杏 私の仕事は、どこかに出かけていって人と関わり合うことなんだ、というのをあらためて実感しました。それができないので、本当に何もやることがなくなってしまって……。でも、この「非日常」で感じたことはしっかり残しておきたいと、自粛期間中に日記をつけていました。お婆ちゃんになったときに、孫から「あの大変な時期をどう過ごしたの?」って、フィールドワークみたいな感じで質問された自分を想像しながら。

浅田 苦しいときに、そうやって客観的に自分を見つめられるのは、すごいなあ。作家は普段から自粛生活みたいなものだから、あまり変わらない(笑)。僕の場合はツイていて——と言うと語弊があるのだけれど、コロナ前にちょうど次の作品の取材が終わっていた。神様に、「お前は書斎に籠もって原稿用紙に向かえ!」と言われているような気持ちで仕事していましたよ。杏さん、お子さんは何人いらっしゃるんだっけ?

杏 4歳になる双子の女の子と、2歳半の男の子の3人です。

浅田 そりゃ、お母さんにとって一番大変なときだ。

杏 私、子育ての中で自分に言い聞かせているスローガンがあるんです。「戦国よりはマシ!」って。

浅田 ははは。それはまた、“歴女”の杏さんらしい言い回しだけれど、そのココロは?

杏 昔の子育てが、どれほど大変なものだったのか。例えば、『江戸の乳と子ども——いのちをつなぐ——』(沢山美果子著)という本があるんです。哺乳瓶も粉ミルクもない時代には、赤ちゃんにとって母乳だけが、文字通りの命綱でした。

浅田 お母さんのおっぱいが出なかったら、生きられなかった。

杏 にもかかわらず、地位の高い人に子どもが生まれると、村中から乳の出る女性が集められて、その結果、彼女たちは自分の赤ん坊におっぱいをあげられない、なんていうこともあったようです。

浅田 そういうつらさに比べたら、今はずっとマシじゃないか、と。

杏 多少のことでへこたれていちゃいけない、と自分に言い聞かせるんです。子どもがちょっとくらいご飯を食べなくても死ぬことはないでしょう、って。そういう話を友達にすると、「出た、杏の極論」って言われるんですけど。(笑)

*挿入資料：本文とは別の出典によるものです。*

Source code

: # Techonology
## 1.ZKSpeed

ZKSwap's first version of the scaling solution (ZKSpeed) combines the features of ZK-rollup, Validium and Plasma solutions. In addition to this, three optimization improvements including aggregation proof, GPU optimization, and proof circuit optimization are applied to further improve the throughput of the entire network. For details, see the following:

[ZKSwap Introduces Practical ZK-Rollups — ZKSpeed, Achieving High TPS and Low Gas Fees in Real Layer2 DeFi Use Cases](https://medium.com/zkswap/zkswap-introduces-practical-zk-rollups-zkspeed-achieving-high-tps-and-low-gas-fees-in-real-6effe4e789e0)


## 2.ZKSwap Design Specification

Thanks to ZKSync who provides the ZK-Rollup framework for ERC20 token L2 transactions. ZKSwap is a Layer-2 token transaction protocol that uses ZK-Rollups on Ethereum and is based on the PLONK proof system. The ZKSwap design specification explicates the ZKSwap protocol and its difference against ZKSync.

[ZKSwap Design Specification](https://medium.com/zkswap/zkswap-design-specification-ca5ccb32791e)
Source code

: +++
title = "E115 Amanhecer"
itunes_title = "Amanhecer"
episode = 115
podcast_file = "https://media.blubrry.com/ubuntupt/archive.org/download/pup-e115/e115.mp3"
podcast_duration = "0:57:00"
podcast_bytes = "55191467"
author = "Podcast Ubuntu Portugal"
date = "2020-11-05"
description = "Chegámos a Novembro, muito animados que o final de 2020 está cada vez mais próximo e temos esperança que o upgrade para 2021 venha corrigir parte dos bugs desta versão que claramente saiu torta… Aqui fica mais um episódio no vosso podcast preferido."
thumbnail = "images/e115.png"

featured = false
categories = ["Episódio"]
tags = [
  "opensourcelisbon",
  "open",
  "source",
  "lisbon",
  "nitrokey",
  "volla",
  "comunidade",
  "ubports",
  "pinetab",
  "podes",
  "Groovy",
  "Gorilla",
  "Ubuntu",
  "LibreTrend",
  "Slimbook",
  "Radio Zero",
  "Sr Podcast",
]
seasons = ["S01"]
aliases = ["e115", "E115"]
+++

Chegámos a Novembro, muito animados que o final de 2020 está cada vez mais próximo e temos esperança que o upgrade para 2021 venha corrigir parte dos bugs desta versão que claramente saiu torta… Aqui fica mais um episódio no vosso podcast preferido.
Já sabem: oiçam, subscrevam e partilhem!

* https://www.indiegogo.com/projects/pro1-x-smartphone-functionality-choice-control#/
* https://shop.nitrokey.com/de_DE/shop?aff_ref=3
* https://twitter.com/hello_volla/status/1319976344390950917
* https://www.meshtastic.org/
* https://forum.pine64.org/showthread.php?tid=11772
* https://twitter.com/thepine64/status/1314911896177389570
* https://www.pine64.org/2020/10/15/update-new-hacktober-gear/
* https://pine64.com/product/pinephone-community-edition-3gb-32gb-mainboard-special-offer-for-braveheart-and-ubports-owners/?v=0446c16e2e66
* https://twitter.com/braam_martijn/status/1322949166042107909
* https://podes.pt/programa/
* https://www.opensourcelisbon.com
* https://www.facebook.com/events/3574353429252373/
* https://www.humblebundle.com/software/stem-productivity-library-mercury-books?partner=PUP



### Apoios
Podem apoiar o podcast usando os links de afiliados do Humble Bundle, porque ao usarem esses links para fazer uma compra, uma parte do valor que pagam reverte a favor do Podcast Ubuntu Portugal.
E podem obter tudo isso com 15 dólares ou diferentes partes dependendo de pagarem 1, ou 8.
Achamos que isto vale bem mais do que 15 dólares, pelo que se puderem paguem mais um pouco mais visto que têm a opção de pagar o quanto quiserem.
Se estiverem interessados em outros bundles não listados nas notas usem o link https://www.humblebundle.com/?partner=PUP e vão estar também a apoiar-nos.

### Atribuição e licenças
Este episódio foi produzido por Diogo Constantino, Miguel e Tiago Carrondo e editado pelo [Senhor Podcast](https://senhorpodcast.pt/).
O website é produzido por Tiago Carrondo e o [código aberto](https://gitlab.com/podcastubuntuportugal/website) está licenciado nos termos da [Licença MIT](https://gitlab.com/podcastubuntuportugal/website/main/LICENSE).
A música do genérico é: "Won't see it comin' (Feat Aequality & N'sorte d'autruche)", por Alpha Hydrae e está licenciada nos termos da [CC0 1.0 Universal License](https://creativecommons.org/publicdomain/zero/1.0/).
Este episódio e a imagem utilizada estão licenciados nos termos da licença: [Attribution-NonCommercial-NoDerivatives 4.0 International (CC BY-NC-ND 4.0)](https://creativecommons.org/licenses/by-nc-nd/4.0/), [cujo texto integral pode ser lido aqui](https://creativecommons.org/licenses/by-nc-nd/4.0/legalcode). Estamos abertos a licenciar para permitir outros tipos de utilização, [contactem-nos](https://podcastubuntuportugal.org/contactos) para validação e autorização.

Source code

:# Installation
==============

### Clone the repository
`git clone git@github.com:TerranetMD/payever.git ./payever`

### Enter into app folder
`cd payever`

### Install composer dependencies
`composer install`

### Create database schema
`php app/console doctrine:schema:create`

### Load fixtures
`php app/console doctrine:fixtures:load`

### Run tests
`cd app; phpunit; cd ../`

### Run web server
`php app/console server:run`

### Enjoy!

浅田 いやいや、正しい歴史の学び方ですよ、それは。僕には、杏さんのお子さんと同じくらいの年の孫がいます。

杏 同居なさっているんですか?

浅田 いや、時々遊びに来る。でも、祖父が何をやっている人間なのか、まだよくわかっていないんだね。明日が締め切りっていうときに気配を感じて振り向くと、絵本を持って立ってるんだよ。「ご本読んで」って。(笑)

杏 あははは。かわいい。

浅田 この前、「今、ご本を書いてるからね。書き終わったら読んであげるから」と言ったら、「ご本を書いてる……?」と相当考え込んでましたね。そして、座敷童子みたいに、ふっといなくなった。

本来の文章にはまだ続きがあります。